Personal information
- Full name: Thomas Hallam Hoblyn
- Born: 30 December 1835 Furneux Pelham, Hertfordshire, England
- Died: 21 December 1866 (aged 30) Rickling, Essex, England
- Batting: Unknown

Domestic team information
- 1863: Marylebone Cricket Club

Career statistics
| Competition | First-class |
| Matches | 1 |
| Runs scored | 0 |
| Batting average | 0.00 |
| 100s/50s | –/– |
| Top score | 0 |
| Catches/stumpings | –/– |
- Source: Cricinfo, 16 June 2021

= Thomas Hoblyn =

English cricketer and soldier

Thomas Hallam Hoblyn (30 December 1835 – 21 December 1866) was an English first-class cricketer and British Army officer.

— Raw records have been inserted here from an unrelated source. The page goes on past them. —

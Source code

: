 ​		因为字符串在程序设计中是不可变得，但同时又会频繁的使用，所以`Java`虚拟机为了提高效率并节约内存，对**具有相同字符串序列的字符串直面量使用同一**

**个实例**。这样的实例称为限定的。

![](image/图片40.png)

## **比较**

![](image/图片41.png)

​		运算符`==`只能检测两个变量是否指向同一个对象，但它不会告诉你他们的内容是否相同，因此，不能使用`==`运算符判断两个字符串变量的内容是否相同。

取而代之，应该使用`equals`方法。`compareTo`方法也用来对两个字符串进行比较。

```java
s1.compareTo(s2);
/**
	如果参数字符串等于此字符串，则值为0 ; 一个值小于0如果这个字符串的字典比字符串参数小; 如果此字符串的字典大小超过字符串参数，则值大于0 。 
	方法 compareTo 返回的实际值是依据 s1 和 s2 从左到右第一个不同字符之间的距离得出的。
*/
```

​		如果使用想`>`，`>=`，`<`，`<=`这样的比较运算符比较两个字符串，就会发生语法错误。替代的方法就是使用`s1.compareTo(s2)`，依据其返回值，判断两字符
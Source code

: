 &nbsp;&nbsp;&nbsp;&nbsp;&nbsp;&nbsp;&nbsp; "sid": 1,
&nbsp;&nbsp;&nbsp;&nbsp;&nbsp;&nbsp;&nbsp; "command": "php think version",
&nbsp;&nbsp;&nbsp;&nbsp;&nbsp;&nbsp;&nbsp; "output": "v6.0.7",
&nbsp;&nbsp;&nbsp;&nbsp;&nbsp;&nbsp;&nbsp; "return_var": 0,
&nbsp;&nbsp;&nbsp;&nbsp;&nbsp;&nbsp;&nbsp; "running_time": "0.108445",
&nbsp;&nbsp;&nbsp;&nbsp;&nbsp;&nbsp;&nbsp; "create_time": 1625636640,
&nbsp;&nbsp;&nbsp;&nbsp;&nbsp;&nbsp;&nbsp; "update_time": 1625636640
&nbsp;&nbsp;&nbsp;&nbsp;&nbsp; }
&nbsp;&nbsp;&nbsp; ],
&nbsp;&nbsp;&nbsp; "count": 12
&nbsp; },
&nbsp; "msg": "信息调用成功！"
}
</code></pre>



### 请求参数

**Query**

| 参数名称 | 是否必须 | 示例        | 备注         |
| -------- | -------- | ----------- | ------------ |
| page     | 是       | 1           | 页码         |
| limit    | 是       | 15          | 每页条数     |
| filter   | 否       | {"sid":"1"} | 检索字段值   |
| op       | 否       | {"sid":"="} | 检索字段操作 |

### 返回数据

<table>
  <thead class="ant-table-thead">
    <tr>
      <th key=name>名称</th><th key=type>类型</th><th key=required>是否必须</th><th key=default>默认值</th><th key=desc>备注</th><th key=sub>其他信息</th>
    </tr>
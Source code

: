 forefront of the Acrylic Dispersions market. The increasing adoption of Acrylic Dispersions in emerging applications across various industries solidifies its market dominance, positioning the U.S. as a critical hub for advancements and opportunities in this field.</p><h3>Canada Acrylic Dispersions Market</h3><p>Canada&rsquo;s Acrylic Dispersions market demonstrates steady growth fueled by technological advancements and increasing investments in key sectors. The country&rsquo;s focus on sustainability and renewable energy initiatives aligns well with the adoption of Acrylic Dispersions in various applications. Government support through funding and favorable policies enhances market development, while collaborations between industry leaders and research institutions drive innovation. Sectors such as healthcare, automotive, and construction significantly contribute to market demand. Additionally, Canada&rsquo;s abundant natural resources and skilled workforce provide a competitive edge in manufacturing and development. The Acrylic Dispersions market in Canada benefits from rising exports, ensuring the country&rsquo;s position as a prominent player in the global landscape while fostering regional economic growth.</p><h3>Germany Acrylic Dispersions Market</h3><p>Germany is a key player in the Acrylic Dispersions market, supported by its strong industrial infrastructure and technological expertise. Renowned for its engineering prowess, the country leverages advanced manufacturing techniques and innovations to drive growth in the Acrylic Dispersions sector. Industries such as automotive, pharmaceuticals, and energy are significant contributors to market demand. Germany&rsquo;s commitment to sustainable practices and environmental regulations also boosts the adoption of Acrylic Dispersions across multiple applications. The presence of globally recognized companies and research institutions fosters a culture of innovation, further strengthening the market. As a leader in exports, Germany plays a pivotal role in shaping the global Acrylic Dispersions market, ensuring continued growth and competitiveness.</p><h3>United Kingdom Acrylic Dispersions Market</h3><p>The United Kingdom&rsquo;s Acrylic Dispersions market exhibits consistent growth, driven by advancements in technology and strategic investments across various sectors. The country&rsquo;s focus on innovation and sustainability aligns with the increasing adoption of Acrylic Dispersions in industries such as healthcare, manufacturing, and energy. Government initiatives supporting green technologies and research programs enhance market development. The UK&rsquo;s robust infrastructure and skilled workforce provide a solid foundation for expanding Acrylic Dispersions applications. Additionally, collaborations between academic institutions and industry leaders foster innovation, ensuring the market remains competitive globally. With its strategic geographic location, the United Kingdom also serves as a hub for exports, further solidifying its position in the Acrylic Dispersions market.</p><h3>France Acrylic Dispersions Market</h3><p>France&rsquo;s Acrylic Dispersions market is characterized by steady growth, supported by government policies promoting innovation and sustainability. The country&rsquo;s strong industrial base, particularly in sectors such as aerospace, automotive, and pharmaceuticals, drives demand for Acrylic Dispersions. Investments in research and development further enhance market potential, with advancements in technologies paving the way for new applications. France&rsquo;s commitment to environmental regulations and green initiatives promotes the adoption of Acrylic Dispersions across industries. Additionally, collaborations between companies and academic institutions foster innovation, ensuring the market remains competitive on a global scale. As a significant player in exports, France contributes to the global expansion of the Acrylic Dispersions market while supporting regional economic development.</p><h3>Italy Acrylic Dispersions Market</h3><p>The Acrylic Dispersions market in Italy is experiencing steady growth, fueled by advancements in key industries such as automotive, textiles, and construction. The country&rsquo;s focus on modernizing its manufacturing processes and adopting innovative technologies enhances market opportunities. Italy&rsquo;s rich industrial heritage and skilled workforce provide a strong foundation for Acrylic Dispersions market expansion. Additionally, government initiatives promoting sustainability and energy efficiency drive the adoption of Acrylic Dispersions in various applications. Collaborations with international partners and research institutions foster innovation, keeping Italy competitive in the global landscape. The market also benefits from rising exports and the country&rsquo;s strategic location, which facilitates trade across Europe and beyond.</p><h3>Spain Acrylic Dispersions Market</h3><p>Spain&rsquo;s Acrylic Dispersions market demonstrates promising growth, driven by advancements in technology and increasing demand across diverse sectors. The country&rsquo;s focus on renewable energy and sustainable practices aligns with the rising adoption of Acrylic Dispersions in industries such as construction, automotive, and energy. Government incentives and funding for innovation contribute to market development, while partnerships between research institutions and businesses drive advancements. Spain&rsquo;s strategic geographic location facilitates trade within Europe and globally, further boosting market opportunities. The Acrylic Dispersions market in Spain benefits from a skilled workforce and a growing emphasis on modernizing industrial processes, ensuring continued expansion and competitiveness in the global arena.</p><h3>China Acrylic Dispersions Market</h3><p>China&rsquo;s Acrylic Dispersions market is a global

The son of Thomas Hoblyn senior, he was born in December 1835 at Furneux Pelham, Hertfordshire. He was educated at Eton College, before going up to Trinity College, Cambridge. After graduating from Cambridge, he was commissioned into the British Army as a lieutenant with the 6th Hertfordshire Rifle Volunteers in April 1860, before resigning his commission in May of the following year. Following his resignation, he moved with his wife and their infant daughter to the village Rickling in Essex. There he promoted cricket in the village and encouraged visits by the major teams of the day. Hobyln played first-class cricket for the Marylebone Cricket Club in 1863, against Cambridge University at Fenner's. He batted once in the match, being dismissed without scoring by Henry Plowden (who Hobyln had also recruited to the Rickling Green Cricket Club). In June 1865, he patented an invention for "a new or improved compound spherical rest for ornamental turning lathes." Hoblyn died at Rickling in December 1866. His death had a detrimental impact on Rickling Green's fixtures, with major teams no longer visiting the village to play fixtures following his death.